● Exercise brief: The entries below need to be transcribed exactly, without their images.

****

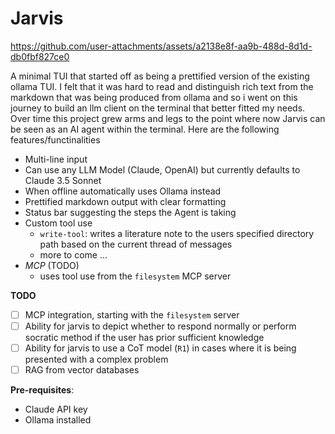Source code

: # Jarvis

https://github.com/user-attachments/assets/a2138e8f-aa9b-488d-8d1d-db0fbf827ce0

A minimal TUI that started off as being a prettified version of the existing ollama TUI. I felt that it was hard to read and distinguish rich text from the markdown that was being produced from ollama and so i went on this journey to build an llm client on the terminal that better fitted my needs. Over time this project grew arms and legs to the point where now Jarvis can be seen as an AI agent within the terminal. Here are the following features/functinalities

* Multi-line input
* Can use any LLM Model (Claude, OpenAI) but currently defaults to Claude 3.5 Sonnet
* When offline automatically uses Ollama instead
* Prettified markdown output with clear formatting
* Status bar suggesting the steps the Agent is taking
* Custom tool use
  - `write-tool`: writes a literature note to the users specified directory path based on the current thread of messages
  - more to come ...
* *MCP* (TODO)
  - uses tool use from the `filesystem` MCP server

**TODO**
- [ ] MCP integration, starting with the `filesystem` server
- [ ] Ability for jarvis to depict whether to respond normally or perform socratic method if the user has prior sufficient knowledge
- [ ] Ability for jarvis to use a CoT model (`R1`) in cases where it is being presented with a complex problem
- [ ] RAG from vector databases

**Pre-requisites**:
- Claude API key
- Ollama installed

****

● Output for this exercise:
Source code

: # Jarvis

https://github.com/user-attachments/assets/a2138e8f-aa9b-488d-8d1d-db0fbf827ce0

A minimal TUI that started off as being a prettified version of the existing ollama TUI. I felt that it was hard to read and distinguish rich text from the markdown that was being produced from ollama and so i went on this journey to build an llm client on the terminal that better fitted my needs. Over time this project grew arms and legs to the point where now Jarvis can be seen as an AI agent within the terminal. Here are the following features/functinalities

* Multi-line input
* Can use any LLM Model (Claude, OpenAI) but currently defaults to Claude 3.5 Sonnet
* When offline automatically uses Ollama instead
* Prettified markdown output with clear formatting
* Status bar suggesting the steps the Agent is taking
* Custom tool use
  - `write-tool`: writes a literature note to the users specified directory path based on the current thread of messages
  - more to come ...
* *MCP* (TODO)
  - uses tool use from the `filesystem` MCP server

**TODO**
- [ ] MCP integration, starting with the `filesystem` server
- [ ] Ability for jarvis to depict whether to respond normally or perform socratic method if the user has prior sufficient knowledge
- [ ] Ability for jarvis to use a CoT model (`R1`) in cases where it is being presented with a complex problem
- [ ] RAG from vector databases

**Pre-requisites**:
- Claude API key
- Ollama installed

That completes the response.